What is needed
Start at the top of the records below and copy them exactly to the end.

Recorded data
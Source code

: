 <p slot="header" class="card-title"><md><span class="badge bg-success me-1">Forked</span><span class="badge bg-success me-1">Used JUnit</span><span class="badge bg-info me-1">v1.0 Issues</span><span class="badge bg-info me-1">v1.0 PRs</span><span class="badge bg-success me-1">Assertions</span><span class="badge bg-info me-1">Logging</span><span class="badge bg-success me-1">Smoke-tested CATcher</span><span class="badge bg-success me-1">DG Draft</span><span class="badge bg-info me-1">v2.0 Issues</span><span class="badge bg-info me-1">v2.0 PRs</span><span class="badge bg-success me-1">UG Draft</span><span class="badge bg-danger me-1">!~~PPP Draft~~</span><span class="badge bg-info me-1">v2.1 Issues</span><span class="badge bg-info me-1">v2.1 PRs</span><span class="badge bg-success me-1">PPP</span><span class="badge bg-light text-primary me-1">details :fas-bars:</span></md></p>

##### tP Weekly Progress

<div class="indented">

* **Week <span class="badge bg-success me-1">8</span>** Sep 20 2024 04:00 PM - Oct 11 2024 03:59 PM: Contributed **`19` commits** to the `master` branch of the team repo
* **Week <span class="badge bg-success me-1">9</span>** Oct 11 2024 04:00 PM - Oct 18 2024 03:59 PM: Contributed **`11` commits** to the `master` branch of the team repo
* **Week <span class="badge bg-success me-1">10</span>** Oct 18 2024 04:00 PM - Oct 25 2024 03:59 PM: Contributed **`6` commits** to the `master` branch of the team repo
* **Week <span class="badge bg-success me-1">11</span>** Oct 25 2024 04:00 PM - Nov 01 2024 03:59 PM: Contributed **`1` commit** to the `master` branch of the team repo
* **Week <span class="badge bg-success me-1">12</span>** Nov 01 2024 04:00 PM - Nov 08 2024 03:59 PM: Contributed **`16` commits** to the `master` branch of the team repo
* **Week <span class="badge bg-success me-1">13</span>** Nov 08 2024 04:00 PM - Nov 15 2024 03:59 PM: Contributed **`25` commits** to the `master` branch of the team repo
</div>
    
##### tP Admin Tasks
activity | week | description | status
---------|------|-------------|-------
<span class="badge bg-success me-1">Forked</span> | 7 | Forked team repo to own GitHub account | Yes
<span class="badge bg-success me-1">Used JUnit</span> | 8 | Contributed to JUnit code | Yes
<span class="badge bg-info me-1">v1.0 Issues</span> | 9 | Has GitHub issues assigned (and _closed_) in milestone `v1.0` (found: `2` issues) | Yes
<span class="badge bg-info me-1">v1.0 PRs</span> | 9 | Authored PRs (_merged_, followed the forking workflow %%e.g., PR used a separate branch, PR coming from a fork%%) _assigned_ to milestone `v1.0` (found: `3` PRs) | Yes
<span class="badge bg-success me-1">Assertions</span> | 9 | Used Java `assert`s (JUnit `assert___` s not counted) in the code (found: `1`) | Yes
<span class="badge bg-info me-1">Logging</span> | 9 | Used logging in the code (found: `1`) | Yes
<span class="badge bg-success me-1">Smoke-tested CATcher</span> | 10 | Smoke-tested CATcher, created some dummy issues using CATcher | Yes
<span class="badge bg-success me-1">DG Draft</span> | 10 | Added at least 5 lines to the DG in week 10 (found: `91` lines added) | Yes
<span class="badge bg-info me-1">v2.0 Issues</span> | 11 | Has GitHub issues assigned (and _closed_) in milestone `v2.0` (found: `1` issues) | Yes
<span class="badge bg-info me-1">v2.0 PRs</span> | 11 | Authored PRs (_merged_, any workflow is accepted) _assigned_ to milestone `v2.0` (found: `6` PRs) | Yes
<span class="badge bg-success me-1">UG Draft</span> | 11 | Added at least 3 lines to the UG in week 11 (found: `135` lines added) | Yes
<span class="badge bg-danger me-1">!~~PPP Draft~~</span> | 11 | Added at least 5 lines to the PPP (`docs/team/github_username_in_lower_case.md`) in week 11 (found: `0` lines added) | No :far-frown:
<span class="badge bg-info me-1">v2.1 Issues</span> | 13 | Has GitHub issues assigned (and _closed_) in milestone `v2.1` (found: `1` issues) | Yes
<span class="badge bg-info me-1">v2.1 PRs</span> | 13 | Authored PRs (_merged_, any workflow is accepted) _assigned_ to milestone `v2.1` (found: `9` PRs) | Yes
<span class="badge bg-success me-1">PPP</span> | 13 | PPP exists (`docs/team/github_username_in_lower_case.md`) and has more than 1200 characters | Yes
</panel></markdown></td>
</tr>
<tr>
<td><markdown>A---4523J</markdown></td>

Your solution
Source code

: <p slot="header" class="card-title"><md><span class="badge bg-success me-1">Forked</span><span class="badge bg-success me-1">Used JUnit</span><span class="badge bg-info me-1">v1.0 Issues</span><span class="badge bg-info me-1">v1.0 PRs</span><span class="badge bg-success me-1">Assertions</span><span class="badge bg-info me-1">Logging</span><span class="badge bg-success me-1">Smoke-tested CATcher</span><span class="badge bg-success me-1">DG Draft</span><span class="badge bg-info me-1">v2.0 Issues</span><span class="badge bg-info me-1">v2.0 PRs</span><span class="badge bg-success me-1">UG Draft</span><span class="badge bg-danger me-1">!~~PPP Draft~~</span><span class="badge bg-info me-1">v2.1 Issues</span><span class="badge bg-info me-1">v2.1 PRs</span><span class="badge bg-success me-1">PPP</span><span class="badge bg-light text-primary me-1">details :fas-bars:</span></md></p>

##### tP Weekly Progress

<div class="indented">

* **Week <span class="badge bg-success me-1">8</span>** Sep 20 2024 04:00 PM - Oct 11 2024 03:59 PM: Contributed **`19` commits** to the `master` branch of the team repo
* **Week <span class="badge bg-success me-1">9</span>** Oct 11 2024 04:00 PM - Oct 18 2024 03:59 PM: Contributed **`11` commits** to the `master` branch of the team repo
* **Week <span class="badge bg-success me-1">10</span>** Oct 18 2024 04:00 PM - Oct 25 2024 03:59 PM: Contributed **`6` commits** to the `master` branch of the team repo
* **Week <span class="badge bg-success me-1">11</span>** Oct 25 2024 04:00 PM - Nov 01 2024 03:59 PM: Contributed **`1` commit** to the `master` branch of the team repo
* **Week <span class="badge bg-success me-1">12</span>** Nov 01 2024 04:00 PM - Nov 08 2024 03:59 PM: Contributed **`16` commits** to the `master` branch of the team repo
* **Week <span class="badge bg-success me-1">13</span>** Nov 08 2024 04:00 PM - Nov 15 2024 03:59 PM: Contributed **`25` commits** to the `master` branch of the team repo
</div>
    
##### tP Admin Tasks
activity | week | description | status
---------|------|-------------|-------
<span class="badge bg-success me-1">Forked</span> | 7 | Forked team repo to own GitHub account | Yes
<span class="badge bg-success me-1">Used JUnit</span> | 8 | Contributed to JUnit code | Yes
<span class="badge bg-info me-1">v1.0 Issues</span> | 9 | Has GitHub issues assigned (and _closed_) in milestone `v1.0` (found: `2` issues) | Yes
<span class="badge bg-info me-1">v1.0 PRs</span> | 9 | Authored PRs (_merged_, followed the forking workflow %%e.g., PR used a separate branch, PR coming from a fork%%) _assigned_ to milestone `v1.0` (found: `3` PRs) | Yes
<span class="badge bg-success me-1">Assertions</span> | 9 | Used Java `assert`s (JUnit `assert___` s not counted) in the code (found: `1`) | Yes
<span class="badge bg-info me-1">Logging</span> | 9 | Used logging in the code (found: `1`) | Yes
<span class="badge bg-success me-1">Smoke-tested CATcher</span> | 10 | Smoke-tested CATcher, created some dummy issues using CATcher | Yes
<span class="badge bg-success me-1">DG Draft</span> | 10 | Added at least 5 lines to the DG in week 10 (found: `91` lines added) | Yes
<span class="badge bg-info me-1">v2.0 Issues</span> | 11 | Has GitHub issues assigned (and _closed_) in milestone `v2.0` (found: `1` issues) | Yes
<span class="badge bg-info me-1">v2.0 PRs</span> | 11 | Authored PRs (_merged_, any workflow is accepted) _assigned_ to milestone `v2.0` (found: `6` PRs) | Yes
<span class="badge bg-success me-1">UG Draft</span> | 11 | Added at least 3 lines to the UG in week 11 (found: `135` lines added) | Yes
<span class="badge bg-danger me-1">!~~PPP Draft~~</span> | 11 | Added at least 5 lines to the PPP (`docs/team/github_username_in_lower_case.md`) in week 11 (found: `0` lines added) | No :far-frown:
<span class="badge bg-info me-1">v2.1 Issues</span> | 13 | Has GitHub issues assigned (and _closed_) in milestone `v2.1` (found: `1` issues) | Yes
<span class="badge bg-info me-1">v2.1 PRs</span> | 13 | Authored PRs (_merged_, any workflow is accepted) _assigned_ to milestone `v2.1` (found: `9` PRs) | Yes
<span class="badge bg-success me-1">PPP</span> | 13 | PPP exists (`docs/team/github_username_in_lower_case.md`) and has more than 1200 characters | Yes
</panel></markdown></td>
</tr>
<tr>
<td><markdown>A---4523J</markdown></td>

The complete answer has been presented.